* [Prompt] Take the entries below and reproduce exactly the portion that begins at the line containing "如果说玩家所要去的点无法到达，应该怎么办？" and ends at the line containing "(m $: Masses", keeping both ends, dropping pictures, and adding nothing else.

::: Data provided

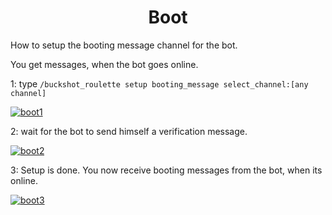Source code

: <h1 align="center">
Boot
</h1>

How to setup the booting message channel for the bot.

You get messages, when the bot goes online.

1: type ``/buckshot_roulette setup booting_message select_channel:[any channel]``

[![boot1](https://raven-sgwc.github.io/Buckshot-Roulette-Discord-Bot/web/images/boot1.png)](https://raven-sgwc.github.io/Buckshot-Roulette-Discord-Bot/web/how-to/boot.html)


2: wait for the bot to send himself a verification message.

[![boot2](https://raven-sgwc.github.io/Buckshot-Roulette-Discord-Bot/web/images/boot2.png)](https://raven-sgwc.github.io/Buckshot-Roulette-Discord-Bot/web/how-to/boot.html)


3: Setup is done. You now receive booting messages from the bot, when its online.

[![boot3](https://raven-sgwc.github.io/Buckshot-Roulette-Discord-Bot/web/images/boot3.png)](https://raven-sgwc.github.io/Buckshot-Roulette-Discord-Bot/web/how-to/boot.html)
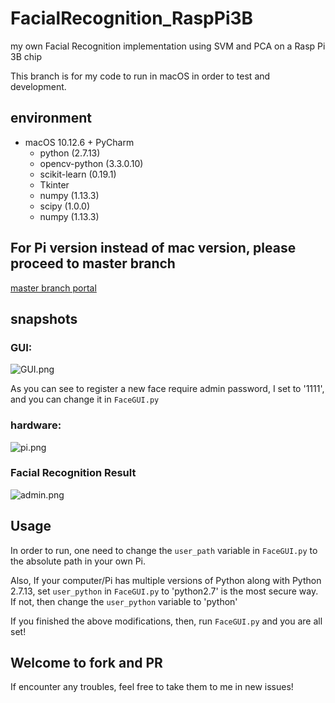 # FacialRecognition_RaspPi3B

my own Facial Recognition implementation using SVM and PCA on a Rasp Pi 3B chip

This branch is for my code to run in macOS in order to test and development. 

## environment

- macOS 10.12.6 + PyCharm
    - python (2.7.13)
    - opencv-python (3.3.0.10)
    - scikit-learn (0.19.1)
    - Tkinter
    - numpy (1.13.3)
    - scipy (1.0.0)
    - numpy (1.13.3)

## For Pi version instead of mac version, please proceed to master branch

[master branch portal](https://github.com/sgyzetrov/GFacialRecognition_RaspPi3B)

## snapshots

### GUI:

![GUI.png](http://img.blog.csdn.net/20180126143314221)

As you can see to register a new face require admin password, I set to '1111', and you can change it in `FaceGUI.py`

### hardware:

![pi.png](http://img.blog.csdn.net/20180126140958970)

### Facial Recognition Result

![admin.png](http://img.blog.csdn.net/20180126143531077)

## Usage

In order to run, one need to change the `user_path` variable in `FaceGUI.py` to the absolute path in your own Pi.

Also, If your computer/Pi has multiple versions of Python along with Python 2.7.13, set `user_python` in `FaceGUI.py` to 'python2.7' is the most secure way. If not, then change the `user_python` variable to 'python'

If you finished the above modifications, then, run `FaceGUI.py` and you are all set!

## Welcome to fork and PR

If encounter any troubles, feel free to take them to me in new issues!
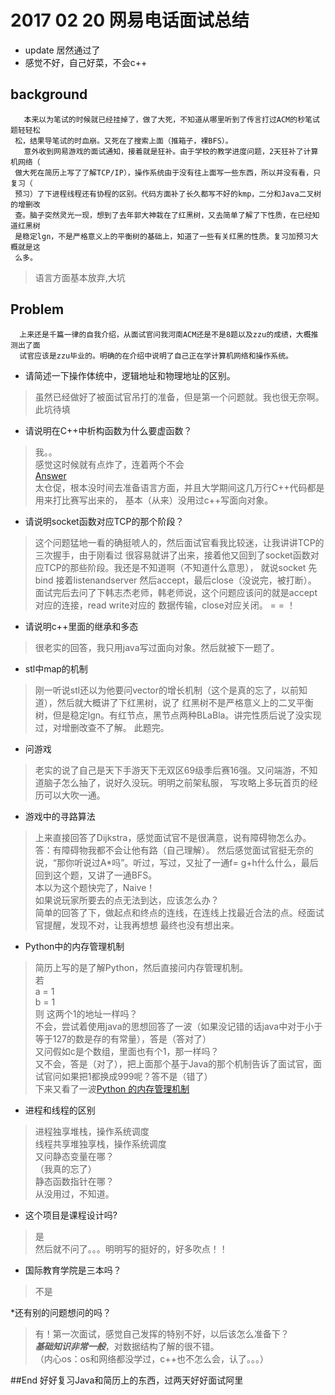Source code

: # 2017 02 20 网易电话面试总结

* update 居然通过了
* 感觉不好，自己好菜，不会c++ 


## background  

       本来以为笔试的时候就已经挂掉了，做了大死，不知道从哪里听到了传言打过ACM的秒笔试题轻轻松
     松，结果导笔试的时血崩。又死在了搜索上面（推箱子，裸BFS）。
       意外收到网易游戏的面试通知，接着就是狂补。由于学校的教学进度问题，2天狂补了计算机网络（
     做大死在简历上写了了解TCP/IP），操作系统由于没有往上面写一些东西，所以并没有看，只复习（
     预习）了下进程线程还有协程的区别。代码方面补了长久都写不好的kmp，二分和Java二叉树的增删改
     查。脑子突然灵光一现，想到了去年郭大神栽在了红黑树，又去简单了解了下性质，在已经知道红黑树
     是稳定lgn，不是严格意义上的平衡树的基础上，知道了一些有关红黑的性质。复习加预习大概就是这
     么多。

> 语言方面基本放弃,大坑

## Problem
      上来还是千篇一律的自我介绍，从面试官问我河南ACM还是不是8题以及zzu的成绩，大概推测出了面
      试官应该是zzu毕业的。明确的在介绍中说明了自己正在学计算机网络和操作系统。
      

   
* 请简述一下操作体统中，逻辑地址和物理地址的区别。

> 虽然已经做好了被面试官吊打的准备，但是第一个问题就。我也很无奈啊。  
此坑待填

* 请说明在C++中析构函数为什么要虚函数？
> 我。。  
感觉这时候就有点炸了，连着两个不会  
[Answer](http://www.cnblogs.com/lixiaohui-ambition/archive/2012/07/13/2589716.html)  
太仓促，根本没时间去准备语言方面，并且大学期间这几万行C++代码都是用来打比赛写出来的，
基本（从来）没用过c++写面向对象。

* 请说明socket函数对应TCP的那个阶段？
> 这个问题猛地一看的确挺唬人的，然后面试官看我比较迷，让我讲讲TCP的三次握手，由于刚看过
很容易就讲了出来，接着他又回到了socket函数对应TCP的那些阶段。我还是不知道啊（不知道什么意思），
就说socket 先bind 接着listenandserver 然后accept，最后close（没说完，被打断）。  
面试完后去问了下韩志杰老师，韩老师说，这个问题应该问的就是accept对应的连接，read write对应的
数据传输，close对应关闭。 = = ！

* 请说明c++里面的继承和多态
> 很老实的回答，我只用java写过面向对象。然后就被下一题了。

* stl中map的机制
> 刚一听说stl还以为他要问vector的增长机制（这个是真的忘了，以前知道），然后就大概讲了下红黑树，说了
红黑树不是严格意义上的二叉平衡树，但是稳定lgn。有红节点，黑节点两种BLaBla。讲完性质后说了没实现过，对增删改查不了解。
此题完。

* 问游戏
> 老实的说了自己是天下手游天下无双区69级季后赛16强。又问端游，不知道脑子怎么抽了，说好久没玩。明明之前架私服，
写攻略上多玩首页的经历可以大吹一通。

* 游戏中的寻路算法
> 上来直接回答了Dijkstra，感觉面试官不是很满意，说有障碍物怎么办。答：有障碍物我都不会让他有路（自己理解）。
然后感觉面试官挺无奈的说，“那你听说过A*吗”。听过，写过，又扯了一通f= g+h什么什么，最后回到这个题，又讲了一通BFS。  
本以为这个题快完了，Naive！  
如果说玩家所要去的点无法到达，应该怎么办？  
简单的回答了下，做起点和终点的连线，在连线上找最近合法的点。经面试官提醒，发现不对，让我再想想 最终也没有想出来。


* Python中的内存管理机制
> 简历上写的是了解Python，然后直接问内存管理机制。  
若   
a = 1  
b = 1  
则 这两个1的地址一样吗？  
不会，尝试着使用java的思想回答了一波（如果没记错的话java中对于小于等于127的数是存的有常量），答是（答对了）  
又问假如c是个数组，里面也有个1，那一样吗？  
又不会，答是（对了），把上面那个基于Java的那个机制告诉了面试官，面试官问如果把1都换成999呢？答不是（错了）  
下来又看了一波[Python 的内存管理机制](http://www.cnblogs.com/CBDoctor/p/3781078.html)

* 进程和线程的区别
> 进程独享堆栈，操作系统调度  
线程共享堆独享栈，操作系统调度  
又问静态变量在哪？  
（我真的忘了）  
静态函数指针在哪？  
从没用过，不知道。

* 这个项目是课程设计吗?
> 是  
然后就不问了。。。明明写的挺好的，好多吹点！！

* 国际教育学院是三本吗？
> 不是

*还有别的问题想问的吗？
> 有！第一次面试，感觉自己发挥的特别不好，以后该怎么准备下？  
***基础知识非常一般***，对数据结构了解的很不错。  
（内心os：os和网络都没学过，c++也不怎么会，认了。。。）

##End
    好好复习Java和简历上的东西，过两天好好面试阿里










     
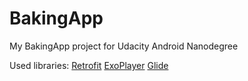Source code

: # BakingApp
My BakingApp project for Udacity Android Nanodegree

Used libraries:
[Retrofit](https://square.github.io/retrofit/)
[ExoPlayer](https://github.com/google/ExoPlayer)
[Glide](https://bumptech.github.io/glide/)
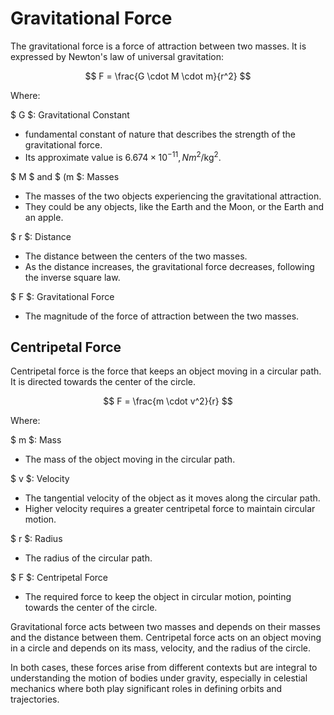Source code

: # Gravitational Force

The gravitational force is a force of attraction between two masses. It is expressed by Newton's law of universal gravitation:

$$
F = \frac{G \cdot M \cdot m}{r^2}
$$

Where:

$ G $: Gravitational Constant

- fundamental constant of nature that describes the strength of the gravitational force.
- Its approximate value is $6.674 \times 10^{-11}, {Nm}^2/\text{kg}^2$.

$ M $ and $ (m $: Masses

- The masses of the two objects experiencing the gravitational attraction.
- They could be any objects, like the Earth and the Moon, or the Earth and an apple.

$ r $: Distance

- The distance between the centers of the two masses.
- As the distance increases, the gravitational force decreases, following the inverse square law.

$ F $: Gravitational Force

- The magnitude of the force of attraction between the two masses.

## Centripetal Force

Centripetal force is the force that keeps an object moving in a circular path. It is directed towards the center of the circle.

$$
F = \frac{m \cdot v^2}{r}
$$

Where:

$ m $: Mass

- The mass of the object moving in the circular path.

$ v $: Velocity

- The tangential velocity of the object as it moves along the circular path.
- Higher velocity requires a greater centripetal force to maintain circular motion.

$ r $: Radius

- The radius of the circular path.

$ F $: Centripetal Force

- The required force to keep the object in circular motion, pointing towards the center of the circle.

Gravitational force acts between two masses and depends on their masses and the distance between them.
Centripetal force acts on an object moving in a circle and depends on its mass, velocity, and the radius of the circle.

In both cases, these forces arise from different contexts but are integral to understanding the motion of bodies under gravity, especially in celestial mechanics where both play significant roles in defining orbits and trajectories.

::::::

* [Task solution]
如果说玩家所要去的点无法到达，应该怎么办？  
简单的回答了下，做起点和终点的连线，在连线上找最近合法的点。经面试官提醒，发现不对，让我再想想 最终也没有想出来。


* Python中的内存管理机制
> 简历上写的是了解Python，然后直接问内存管理机制。  
若   
a = 1  
b = 1  
则 这两个1的地址一样吗？  
不会，尝试着使用java的思想回答了一波（如果没记错的话java中对于小于等于127的数是存的有常量），答是（答对了）  
又问假如c是个数组，里面也有个1，那一样吗？  
又不会，答是（对了），把上面那个基于Java的那个机制告诉了面试官，面试官问如果把1都换成999呢？答不是（错了）  
下来又看了一波[Python 的内存管理机制](http://www.cnblogs.com/CBDoctor/p/3781078.html)

* 进程和线程的区别
> 进程独享堆栈，操作系统调度  
线程共享堆独享栈，操作系统调度  
又问静态变量在哪？  
（我真的忘了）  
静态函数指针在哪？  
从没用过，不知道。

* 这个项目是课程设计吗?
> 是  
然后就不问了。。。明明写的挺好的，好多吹点！！

* 国际教育学院是三本吗？
> 不是

*还有别的问题想问的吗？
> 有！第一次面试，感觉自己发挥的特别不好，以后该怎么准备下？  
***基础知识非常一般***，对数据结构了解的很不错。  
（内心os：os和网络都没学过，c++也不怎么会，认了。。。）

##End
    好好复习Java和简历上的东西，过两天好好面试阿里










     
Source code

: # BakingApp
My BakingApp project for Udacity Android Nanodegree

Used libraries:
[Retrofit](https://square.github.io/retrofit/)
[ExoPlayer](https://github.com/google/ExoPlayer)
[Glide](https://bumptech.github.io/glide/)
Source code

: # Gravitational Force

The gravitational force is a force of attraction between two masses. It is expressed by Newton's law of universal gravitation:

$$
F = \frac{G \cdot M \cdot m}{r^2}
$$

Where:

$ G $: Gravitational Constant

- fundamental constant of nature that describes the strength of the gravitational force.
- Its approximate value is $6.674 \times 10^{-11}, {Nm}^2/\text{kg}^2$.

$ M $ and $ (m $: Masses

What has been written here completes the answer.